Vitality Politics explores the persistence of racial hierarchies since Reconstruction around Black health and “vitality” that function to regulate and normalize African Americans’ exclusion from the modern liberal meritocratic state. Stephen Knadler argues that studying the early 20th-century origins of this vitality politics, and the interventions within Black literary and cultural production, can tell us a lot about the way white supremacist power operates, despite liberal and neoliberal claims of equal opportunity, personal accountability, and individual progress for all. Vitality Politics thus enters into conversation with recent critical disability studies scholarship that has complicated identity-based models of disability to recognize that “debility” or the targeted maiming and distressing of Black populations has often been a key, yet not fully acknowledged, strategy securing the inequalities and injustices of the U. S. liberal multicultural capitalist state. The book is is the first extended study to highlight and investigate a slow racial violence of Black debility that unfolds across time in the everyday, accumulative, contagious, and toxic attritions on health that, in contrast to more spectacular forms of antiblack violence--from lynching to mass incarceration—are often not even recognized as protest events and therefore the claims of the victims are doubted and dismissed. Knadler calls for an urgent need to pay as much attention to a biopolitics of debilitation and medicalization as a New Jim Crow criminalization, police violence, or surveillance if we are going to better understand how Black lives are made not to matter in our supposedly race-neutral multicultural democracy.
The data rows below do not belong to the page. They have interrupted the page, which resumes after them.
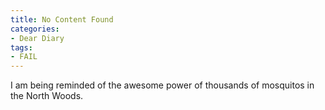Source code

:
 ```yaml
---
title: No Content Found
categories:
- Dear Diary
tags:
- FAIL
---
```


I am being reminded of the awesome power of thousands of mosquitos in the North Woods.
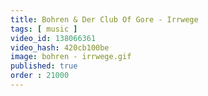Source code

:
 ```yaml
---
title: Bohren & Der Club Of Gore - Irrwege
tags: [ music ]
video_id: 138066361
video_hash: 420cb100be
image: bohren - irrwege.gif
published: true
order : 21000
---
```

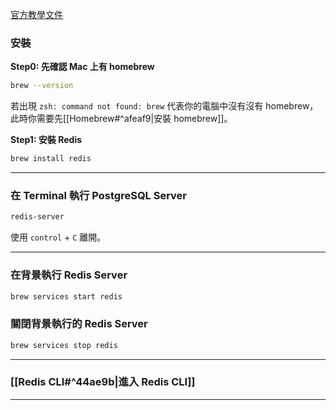 [官方教學文件](https://redis.io/docs/getting-started/installation/install-redis-on-mac-os/)

### 安裝

**Step0: 先確認 Mac 上有 homebrew**

```bash
brew --version
```

若出現 `zsh: command not found: brew` 代表你的電腦中沒有沒有 homebrew，此時你需要先[[Homebrew#^afeaf9|安裝 homebrew]]。

**Step1: 安裝 Redis**

```bash
brew install redis
```

---

### 在 Terminal 執行 PostgreSQL Server

```bash
redis-server
```

使用 `control` + `C` 離開。

---

### 在背景執行 Redis Server

```bash
brew services start redis
```

### 關閉背景執行的 Redis Server

```bash
brew services stop redis
```

---

### [[Redis CLI#^44ae9b|進入 Redis CLI]]

---
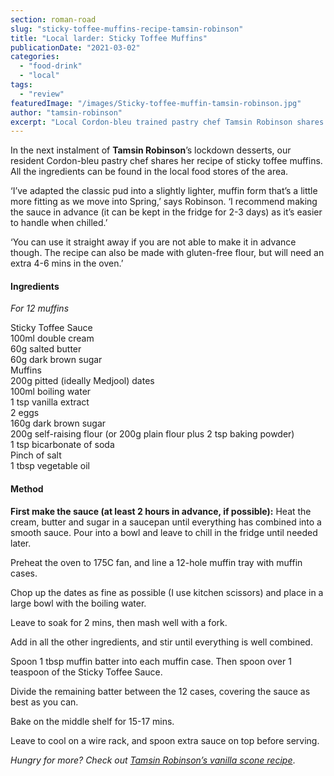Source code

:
 ```yaml
---
section: roman-road
slug: "sticky-toffee-muffins-recipe-tamsin-robinson"
title: "Local larder: Sticky Toffee Muffins"
publicationDate: "2021-03-02"
categories: 
  - "food-drink"
  - "local"
tags: 
  - "review"
featuredImage: "/images/Sticky-toffee-muffin-tamsin-robinson.jpg"
author: "tamsin-robinson"
excerpt: "Local Cordon-bleu trained pastry chef Tamsin Robinson shares her recipe of sticky toffee muffins."
---
```


In the next instalment of **Tamsin Robinson**’s lockdown desserts, our resident Cordon-bleu pastry chef shares her recipe of sticky toffee muffins. All the ingredients can be found in the local food stores of the area. 

‘I’ve adapted the classic pud into a slightly lighter, muffin form that’s a little more fitting as we move into Spring,’ says Robinson. ‘I recommend making the sauce in advance (it can be kept in the fridge for 2-3 days) as it’s easier to handle when chilled.’

‘You can use it straight away if you are not able to make it in advance though. The recipe can also be made with gluten-free flour, but will need an extra 4-6 mins in the oven.’

#### Ingredients

_For 12 muffins_

Sticky Toffee Sauce  
100ml double cream  
60g salted butter  
60g dark brown sugar  
Muffins  
200g pitted (ideally Medjool) dates  
100ml boiling water  
1 tsp vanilla extract  
2 eggs  
160g dark brown sugar  
200g self-raising flour (or 200g plain flour plus 2 tsp baking powder)  
1 tsp bicarbonate of soda  
Pinch of salt  
1 tbsp vegetable oil

#### Method

**First make the sauce (at least 2 hours in advance, if possible):** Heat the cream, butter and sugar in a saucepan until everything has combined into a smooth sauce. Pour into a bowl and leave to chill in the fridge until needed later.

Preheat the oven to 175C fan, and line a 12-hole muffin tray with muffin cases.

Chop up the dates as fine as possible (I use kitchen scissors) and place in a large bowl with the boiling water.

Leave to soak for 2 mins, then mash well with a fork.

Add in all the other ingredients, and stir until everything is well combined.

Spoon 1 tbsp muffin batter into each muffin case. Then spoon over 1 teaspoon of the Sticky Toffee Sauce.

Divide the remaining batter between the 12 cases, covering the sauce as best as you can.

Bake on the middle shelf for 15-17 mins.

Leave to cool on a wire rack, and spoon extra sauce on top before serving.

_Hungry for more? Check out_ [_Tamsin Robinson’s vanilla scone recipe_](https://romanroadlondon.com/vanilla-scone-recipe-tamsin-robinson/).

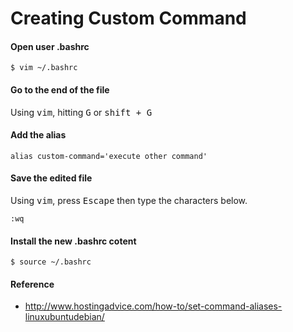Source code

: # Creating Custom Command

#### Open user .bashrc
```
$ vim ~/.bashrc
```

#### Go to the end of the file
Using <kbd>vim</kbd>, hitting <kbd>G</kbd> or <kbd>shift + G</kbd>

#### Add the alias
```
alias custom-command='execute other command'
```

#### Save the edited file
Using <kbd>vim</kbd>, press <kbd>Escape</kbd> then type the characters below.
```
:wq
```

#### Install the new .bashrc cotent
```
$ source ~/.bashrc
```

#### Reference
- http://www.hostingadvice.com/how-to/set-command-aliases-linuxubuntudebian/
Professor Knadler’s manuscript will be published in Fall 2019 in the Corporealities: Discourses of Disability series, and he will receive a cash prize of $1,500. Previous winners of the Tobin Siebers Prize are Elizabeth B. Bearden for Monstrous Kinds: Body, Space, and Narrative in Renaissance Representations of Disability ; Shelley L. Tremain for Foucault and Feminist Philosophy of Disability ; and Anne McGuire for War on Autism: On the Cultural Logic of Normative Violence .

 

About the Tobin Siebers Prize

The late Tobin Siebers was a University of Michigan professor of English, co-chair of the university’s Initiative on Disability Studies, and author of many influential books and articles. His colleague Petra Kuppers, remarking on his influence, commented, “His legacy lives on in his nourishing critical perspective, his passion and presence, and it will continue to thrive and grow in the thoughts his writings allow us to spin out.”

To honor this legacy, the University of Michigan Press and the University of Michigan Department of English Language and Literature established The Tobin Siebers Prize for Disability Studies in the Humanities for best book-length manuscript on a topic of pressing urgency in this field. Reflecting the work of the scholar the prize commemorates, the competition invites submissions on a wide range of topics, from literary and cultural studies, to trans-historical research, to contributions to disability theory such as work in crip/queer studies.